» Exercise instructions: Copy out, exactly as written, only the line containing "[features-2]: features.md#feature-resolver-version-2" and the lines after it through the end of the records.

» Extracted material:
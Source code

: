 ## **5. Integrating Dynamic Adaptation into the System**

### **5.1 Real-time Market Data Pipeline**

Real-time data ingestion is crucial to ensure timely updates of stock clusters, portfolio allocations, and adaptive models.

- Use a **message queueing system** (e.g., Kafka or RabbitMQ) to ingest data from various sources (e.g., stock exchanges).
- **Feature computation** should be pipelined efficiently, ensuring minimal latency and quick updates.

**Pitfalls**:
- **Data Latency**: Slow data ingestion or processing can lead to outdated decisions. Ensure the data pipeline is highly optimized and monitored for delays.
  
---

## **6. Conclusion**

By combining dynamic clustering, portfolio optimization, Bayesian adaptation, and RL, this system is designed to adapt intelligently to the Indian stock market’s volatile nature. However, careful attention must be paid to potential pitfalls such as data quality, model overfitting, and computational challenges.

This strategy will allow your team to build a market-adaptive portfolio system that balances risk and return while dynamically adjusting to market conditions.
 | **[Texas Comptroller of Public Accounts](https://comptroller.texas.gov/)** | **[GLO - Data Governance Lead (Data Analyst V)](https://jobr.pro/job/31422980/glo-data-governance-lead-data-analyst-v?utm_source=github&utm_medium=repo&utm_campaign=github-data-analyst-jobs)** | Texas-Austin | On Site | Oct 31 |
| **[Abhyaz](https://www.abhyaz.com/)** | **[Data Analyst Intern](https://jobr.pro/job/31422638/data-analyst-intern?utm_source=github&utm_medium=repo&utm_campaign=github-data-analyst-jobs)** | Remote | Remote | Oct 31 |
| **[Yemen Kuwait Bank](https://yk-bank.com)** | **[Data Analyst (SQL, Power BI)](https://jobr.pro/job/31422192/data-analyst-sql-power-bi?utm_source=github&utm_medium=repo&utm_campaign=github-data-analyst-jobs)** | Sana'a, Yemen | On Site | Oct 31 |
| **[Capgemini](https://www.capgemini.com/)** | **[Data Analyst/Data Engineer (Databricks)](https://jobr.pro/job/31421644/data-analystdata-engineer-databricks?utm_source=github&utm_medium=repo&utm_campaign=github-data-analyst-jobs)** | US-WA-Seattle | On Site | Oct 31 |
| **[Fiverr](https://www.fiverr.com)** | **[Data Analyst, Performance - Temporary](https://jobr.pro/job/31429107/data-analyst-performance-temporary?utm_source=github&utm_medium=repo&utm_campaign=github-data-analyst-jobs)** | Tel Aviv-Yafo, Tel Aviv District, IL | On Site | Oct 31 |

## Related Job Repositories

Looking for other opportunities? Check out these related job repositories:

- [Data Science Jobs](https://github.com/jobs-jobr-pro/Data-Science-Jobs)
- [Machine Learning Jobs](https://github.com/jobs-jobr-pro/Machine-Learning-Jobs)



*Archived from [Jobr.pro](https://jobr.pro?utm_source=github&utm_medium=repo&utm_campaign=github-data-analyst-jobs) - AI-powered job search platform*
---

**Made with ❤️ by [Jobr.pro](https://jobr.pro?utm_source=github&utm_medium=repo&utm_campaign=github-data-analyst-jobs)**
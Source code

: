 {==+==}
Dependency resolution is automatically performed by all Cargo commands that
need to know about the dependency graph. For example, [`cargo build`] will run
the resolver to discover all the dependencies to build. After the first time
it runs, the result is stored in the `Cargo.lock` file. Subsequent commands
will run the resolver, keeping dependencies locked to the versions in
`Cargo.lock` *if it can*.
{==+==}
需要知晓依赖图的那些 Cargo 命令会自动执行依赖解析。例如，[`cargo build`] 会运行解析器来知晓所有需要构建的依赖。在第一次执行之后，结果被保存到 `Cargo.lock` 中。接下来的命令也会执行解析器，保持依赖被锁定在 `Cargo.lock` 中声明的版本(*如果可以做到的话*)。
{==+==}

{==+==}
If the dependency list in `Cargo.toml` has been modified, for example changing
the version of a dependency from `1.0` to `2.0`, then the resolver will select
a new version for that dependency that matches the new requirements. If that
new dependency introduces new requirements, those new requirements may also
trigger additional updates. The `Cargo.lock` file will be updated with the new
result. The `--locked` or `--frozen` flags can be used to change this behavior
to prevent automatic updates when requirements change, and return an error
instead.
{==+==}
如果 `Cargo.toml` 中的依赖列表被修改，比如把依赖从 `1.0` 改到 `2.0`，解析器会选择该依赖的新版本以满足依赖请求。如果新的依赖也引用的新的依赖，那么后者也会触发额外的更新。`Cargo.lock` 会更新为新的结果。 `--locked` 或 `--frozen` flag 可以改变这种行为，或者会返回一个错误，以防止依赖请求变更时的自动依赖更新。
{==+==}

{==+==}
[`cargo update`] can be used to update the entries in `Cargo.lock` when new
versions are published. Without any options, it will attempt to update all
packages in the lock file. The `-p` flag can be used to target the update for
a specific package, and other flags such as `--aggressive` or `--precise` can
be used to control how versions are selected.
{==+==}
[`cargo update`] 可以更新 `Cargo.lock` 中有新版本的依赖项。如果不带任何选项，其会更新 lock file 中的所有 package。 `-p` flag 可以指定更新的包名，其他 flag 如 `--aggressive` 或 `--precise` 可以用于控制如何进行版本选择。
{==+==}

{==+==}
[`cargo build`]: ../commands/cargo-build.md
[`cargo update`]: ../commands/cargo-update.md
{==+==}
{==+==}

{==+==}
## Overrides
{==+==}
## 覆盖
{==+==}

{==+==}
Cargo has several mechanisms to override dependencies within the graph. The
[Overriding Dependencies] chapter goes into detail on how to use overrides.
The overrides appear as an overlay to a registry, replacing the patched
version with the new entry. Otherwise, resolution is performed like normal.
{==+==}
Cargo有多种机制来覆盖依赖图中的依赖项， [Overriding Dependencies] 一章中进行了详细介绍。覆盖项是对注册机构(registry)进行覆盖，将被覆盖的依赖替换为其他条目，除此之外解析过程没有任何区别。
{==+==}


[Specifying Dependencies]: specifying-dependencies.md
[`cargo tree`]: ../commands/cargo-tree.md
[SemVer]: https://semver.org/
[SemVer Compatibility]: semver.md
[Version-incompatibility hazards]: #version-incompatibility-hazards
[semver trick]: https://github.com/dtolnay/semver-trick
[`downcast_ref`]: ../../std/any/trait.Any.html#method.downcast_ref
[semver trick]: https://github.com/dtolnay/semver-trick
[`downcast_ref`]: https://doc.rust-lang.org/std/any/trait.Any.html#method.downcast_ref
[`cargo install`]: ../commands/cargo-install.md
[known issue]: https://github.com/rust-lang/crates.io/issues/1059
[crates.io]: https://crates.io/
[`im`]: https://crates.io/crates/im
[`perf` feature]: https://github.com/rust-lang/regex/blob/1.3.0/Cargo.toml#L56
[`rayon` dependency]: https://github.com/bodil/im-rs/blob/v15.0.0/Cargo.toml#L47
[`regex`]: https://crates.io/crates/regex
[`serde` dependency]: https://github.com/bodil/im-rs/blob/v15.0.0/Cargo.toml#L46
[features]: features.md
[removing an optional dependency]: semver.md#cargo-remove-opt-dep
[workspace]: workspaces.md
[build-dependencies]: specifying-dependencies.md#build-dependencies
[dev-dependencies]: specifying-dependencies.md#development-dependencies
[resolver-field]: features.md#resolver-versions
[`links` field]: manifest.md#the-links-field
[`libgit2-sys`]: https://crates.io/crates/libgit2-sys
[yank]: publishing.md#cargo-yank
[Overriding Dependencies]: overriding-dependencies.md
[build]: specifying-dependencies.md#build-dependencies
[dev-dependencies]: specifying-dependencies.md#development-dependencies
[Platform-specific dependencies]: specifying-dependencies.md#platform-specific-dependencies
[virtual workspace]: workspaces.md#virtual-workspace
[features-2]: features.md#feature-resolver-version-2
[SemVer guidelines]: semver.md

» Result of the exercise:
[features-2]: features.md#feature-resolver-version-2
[SemVer guidelines]: semver.md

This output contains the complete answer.